Sonra, seçim geldi. Seçmeni razı etmek için EYT’ler emekli edildi. Ayrıca seçim masrafları bindi.

Sonra, deprem oldu. Trilyonlarca lira vatandaşa ödendi. Evler yollar yapıldı.

Bunlara karşı tamamen karşılıksız para basıldı.

Tabii ki, arada dost devletlerden borç alındı. Merkez bankası para değişimi yaptı (swap).

Elbette ki, bütün bu tedbirler, karşılıksız para basmayı engelleyemedi.

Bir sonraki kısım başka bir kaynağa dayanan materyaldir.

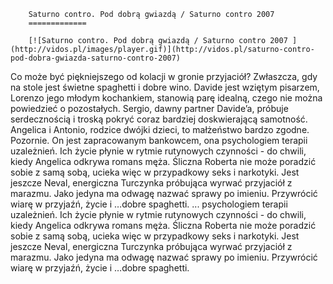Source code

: 
        Saturno contro. Pod dobrą gwiazdą / Saturno contro 2007 
        =============
        
        [![Saturno contro. Pod dobrą gwiazdą / Saturno contro 2007 ](http://vidos.pl/images/player.gif)](http://vidos.pl/saturno-contro-pod-dobra-gwiazda-saturno-contro-2007)
        
        
 Co może być piękniejszego od kolacji w gronie przyjaciół? Zwłaszcza, gdy na stole jest świetne spaghetti i dobre wino. Davide jest wziętym pisarzem, Lorenzo jego młodym kochankiem, stanowią parę idealną, czego nie można powiedzieć o pozostałych. Sergio, dawny partner Davide’a, próbuje serdecznością i troską pokryć coraz bardziej doskwierającą samotność. Angelica i Antonio, rodzice dwójki dzieci, to małżeństwo bardzo zgodne. Pozornie. On jest zapracowanym bankowcem, ona psychologiem terapii uzależnień. Ich życie płynie w rytmie rutynowych czynności - do chwili, kiedy Angelica odkrywa romans męża. Śliczna Roberta nie może poradzić sobie z samą sobą, ucieka więc w przypadkowy seks i narkotyki. Jest jeszcze Neval, energiczna Turczynka próbująca wyrwać przyjaciół z marazmu. Jako jedyna ma odwagę nazwać sprawy po imieniu. Przywrócić wiarę w przyjaźń, życie i …dobre spaghetti.  ... psychologiem terapii uzależnień. Ich życie płynie w rytmie rutynowych czynności - do chwili, kiedy Angelica odkrywa romans męża. Śliczna Roberta nie może poradzić sobie z samą sobą, ucieka więc w przypadkowy seks i narkotyki. Jest jeszcze Neval, energiczna Turczynka próbująca wyrwać przyjaciół z marazmu. Jako jedyna ma odwagę nazwać sprawy po imieniu. Przywrócić wiarę w przyjaźń, życie i …dobre spaghetti.
    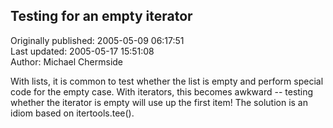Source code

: ## Testing for an empty iterator  
Originally published: 2005-05-09 06:17:51  
Last updated: 2005-05-17 15:51:08  
Author: Michael Chermside  
  
With lists, it is common to test whether the list is empty and perform special code for the empty case. With iterators, this becomes awkward -- testing whether the iterator is empty will use up the first item! The solution is an idiom based on itertools.tee().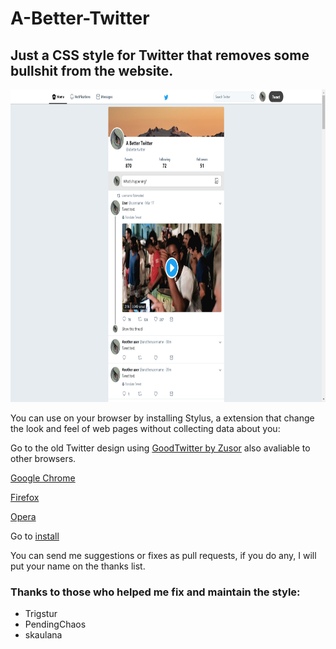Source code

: # A-Better-Twitter
## Just a CSS style for Twitter that removes some bullshit from the website.

<p align="center">
    <img src="Screenshot.png" height="500">
</p>

You can use on your browser by installing Stylus, a extension that change the look and feel of web pages without collecting data about you:

Go to the old Twitter design using [GoodTwitter by Zusor](https://github.com/ZusorCode/GoodTwitterChrome) also avaliable to other browsers.

[Google Chrome](https://chrome.google.com/webstore/detail/stylus/clngdbkpkpeebahjckkjfobafhncgmne)

[Firefox](https://addons.mozilla.org/firefox/addon/styl-us/)

[Opera](https://addons.opera.com/extensions/details/stylus/)

Go to [install](https://userstyles.org/styles/155039/a-better-twitter)

You can send me suggestions or fixes as pull requests, if you do any, I will put your name on the thanks list.

### Thanks to those who helped me fix and maintain the style:

* Trigstur
* PendingChaos
* skaulana
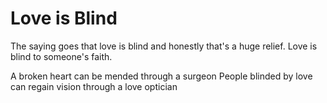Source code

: # Love is Blind

The saying goes that love is blind and honestly that's a huge relief. Love is blind to someone's faith. 


A broken heart can be mended through a surgeon
People blinded by love can regain vision through a love optician
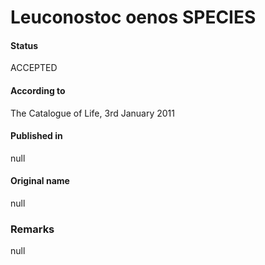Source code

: Leuconostoc oenos SPECIES
=======

#### Status
ACCEPTED

#### According to
The Catalogue of Life, 3rd January 2011

#### Published in
null

#### Original name
null

### Remarks
null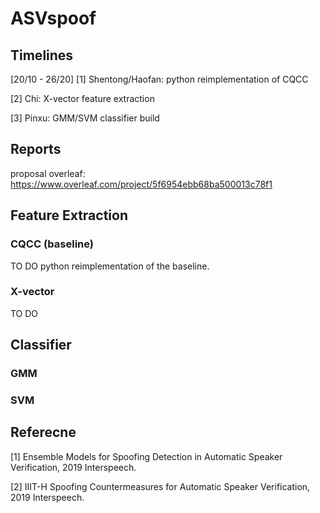 # ASVspoof

## Timelines
[20/10 - 26/20] 
[1] Shentong/Haofan: python reimplementation of CQCC

[2] Chi: X-vector feature extraction

[3] Pinxu: GMM/SVM classifier build 


## Reports
proposal overleaf: https://www.overleaf.com/project/5f6954ebb68ba500013c78f1

## Feature Extraction
### CQCC (baseline)
TO DO python reimplementation of the baseline.

### X-vector 
TO DO 

## Classifier

### GMM


### SVM



## Referecne
[1] Ensemble Models for Spoofing Detection in Automatic Speaker Verification, 2019 Interspeech. 

[2] IIIT-H Spoofing Countermeasures for Automatic Speaker Verification, 2019 Interspeech. 
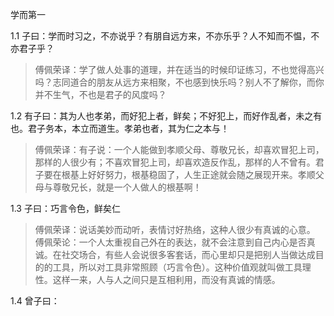 学而第一

1.1 子曰：学而时习之，不亦说乎？有朋自远方来，不亦乐乎？人不知而不愠，不亦君子乎？

> 傅佩荣译：学了做人处事的道理，并在适当的时候印证练习，不也觉得高兴吗？志同道合的朋友从远方来相聚，不也感到快乐吗？别人不了解你，而你并不生气，不也是君子的风度吗？

1.2 有子曰：其为人也孝弟，而好犯上者，鲜矣；不好犯上，而好作乱者，未之有也。君子务本，本立而道生。孝弟也者，其为仁之本与！

> 傅佩荣译：有子说：一个人能做到孝顺父母、尊敬兄长，却喜欢冒犯上司，那样的人很少有；不喜欢冒犯上司，却喜欢造反作乱，那样的人不曾有。君子要在根基上好好努力，根基稳固了，人生正途就会随之展现开来。孝顺父母与尊敬兄长，就是一个人做人的根基啊！

1.3 子曰：巧言令色，鲜矣仁

> 傅佩荣译：说话美妙而动听，表情讨好热络，这种人很少有真诚的心意。
> 傅佩荣论：一个人太重视自己外在的表达，就不会注意到自己内心是否真诚。在社交场合，有些人会说很多客套话，而心里却只是把别人当做达成目的的工具，所以对工具非常照顾（巧言令色）。这种价值观就叫做工具理性。这样一来，人与人之间只是互相利用，而没有真诚的情感。

1.4 曾子曰： 
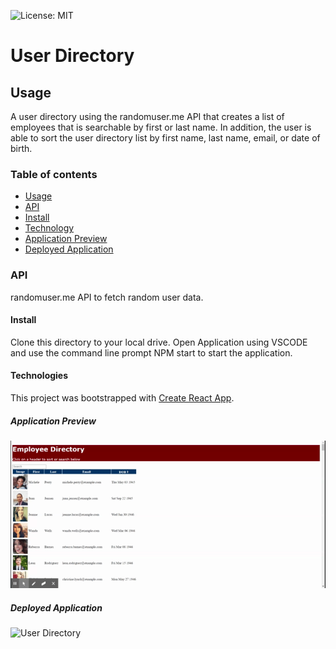 ![License: MIT](https://img.shields.io/badge/License-MIT-blue.svg)
# User Directory

## Usage
A user directory using the randomuser.me API that creates a list of employees that is searchable by first or last name. In addition, the user is able to sort the user directory list by first name, last name, email, or date of birth. 

### Table of contents

- [Usage](#Usage)
- [API](#API)
- [Install](#Install)
- [Technology](#Technology)
- [Application Preview](#Application)
- [Deployed Application](#DeployedApplication)


### API
randomuser.me API to fetch random user data.

#### Install

Clone this directory to your local drive. Open Application using VSCODE and use the command line prompt NPM start to start the application. 

#### Technologies
This project was bootstrapped with [Create React App](https://github.com/facebook/create-react-app).


##### Application Preview
![APP Demo](https://github.com/clf9008/EmployeeDirectory/blob/main/UserDirectory.gif)

##### Deployed Application 

![User Directory](https://clf9008userdirectory.herokuapp.com/)
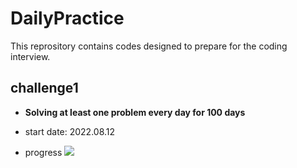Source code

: # DailyPractice
This reprository contains codes designed to prepare for the coding interview.

## challenge1

* **Solving at least one problem every day for 100 days**

* start date: 2022.08.12
* progress     ![](https://us-central1-progress-markdown.cloudfunctions.net/progress/4)
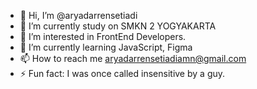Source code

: - 👋 Hi, I’m @aryadarrensetiadi
- 🔭 I’m currently study on SMKN 2 YOGYAKARTA
- 👀 I’m interested in FrontEnd Developers.
- 🌱 I’m currently learning JavaScript, Figma
- 📫 How to reach me aryadarrensetiadiamn@gmail.com
- ⚡ Fun fact: I was once called insensitive by a guy.

<!---

- 💞️ I’m looking to collaborate on ...
- 😄 Pronouns: he/him
aryadarrensetiadi/aryadarrensetiadi is a ✨ special ✨ repository because its `README.md` (this file) appears on your GitHub profile.
You can click the Preview link to take a look at your changes.
--->
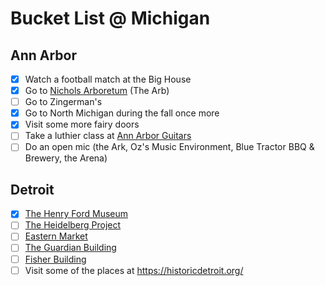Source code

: # Bucket List @ Michigan

## Ann Arbor

- [x] Watch a football match at the Big House
- [x] Go to [Nichols Arboretum](https://mbgna.umich.edu/nichols-arboretum/) (The Arb)
- [ ] Go to Zingerman's
- [x] Go to North Michigan during the fall once more
- [x] Visit some more fairy doors
- [ ] Take a luthier class at [Ann Arbor Guitars](http://www.annarborguitars.com/styled-6/index.html)
- [ ] Do an open mic (the Ark, Oz's Music Environment, Blue Tractor BBQ & Brewery, the Arena)

## Detroit

- [x] [The Henry Ford Museum](https://www.thehenryford.org/)
- [ ] [The Heidelberg Project](https://www.heidelberg.org/)
- [ ] [Eastern Market](https://easternmarket.org/)
- [ ] [The Guardian Building](https://www.guardianbuilding.com/)
- [ ] [Fisher Building](https://historicdetroit.org/buildings/fisher-building)
- [ ] Visit some of the places at https://historicdetroit.org/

Hasılı, Merkez bankası para basarsa enflasyon yükselir. Fiyatlar artar. Pahalılık olur.

Türkiye’nin başına gelenler de budur.

               ***

Merkez Bankası para basmazsa, enflasyon düşer.

Ama o zaman da piyasada para daralır. Alışverişler azalır. Esnaf ve vatandaş sıkışır.

Piyasa durur. Seçim öncesi hiçbir iktidar bunu göze alamaz. Nitekim bizde olanlar da bunlardır.

Emekliye, 8 bin tl para verilse idi, AK parti seçimi kaybetmezdi.

Ama bu da devlete ayda 100 milyar lira yük getirecekti. Yılda trilyonlarca lira eder.

Maliye bakanı buna engel oldu. Sayın Cumhurbaşkanı da riske razı oldu.

 Ak parti kaybetti. Ama devlet kazandı.

Bu bakımdan demokrasi çok zararlı bir rejimdir.

Her ortamda mantıksız şekilde devlet tasarruflarına mani oluyor.

Dosdoğru bir hizmet yapılamıyor. Seçim masrafı, gereksiz harcamalar, 40 yaşında emeklilikler…

Bunu devlet millet çekiyor. Çalışmayana yattığı yerde aylık ödeniyor.

Emeklilik niye yapıldı? Tanzimat’ta, Batıya benzeyelim diye, emeklilik geldi,

Batı da yok, ama bir de ikramiye kondu. Mason sadrazamlar devleti borçlandırmak için yaptı.

Bunu erken işçi emeklilikleri   takip etti.

Dünyanın hiçbir yerinde olmayan kıdem tazminatı kondu.

Niçin kondu?  İşveren yatırım yapmasın diye…

Devlete ve yatırımcıya getirilen bu yük, devleti güçlendirmesin, savunmaya para harcamasın diye…

İşveren,  tazminat korkusundan yatırım yapmasın diye…

Hükümetler de seçim korkusundan millete zarar veren bu uygulamaları kaldıramıyor.

               ***

Şimdi seçim yok ya, artık hükümet sıkı para politikasına başlar.

Merkez Bankası artık kolay, kolay para basmayacak.

Maliye bakanlığı kamuda tasarruf tedbirine başladı. Araba, bina ve gereksiz harcamaları engelleyecek.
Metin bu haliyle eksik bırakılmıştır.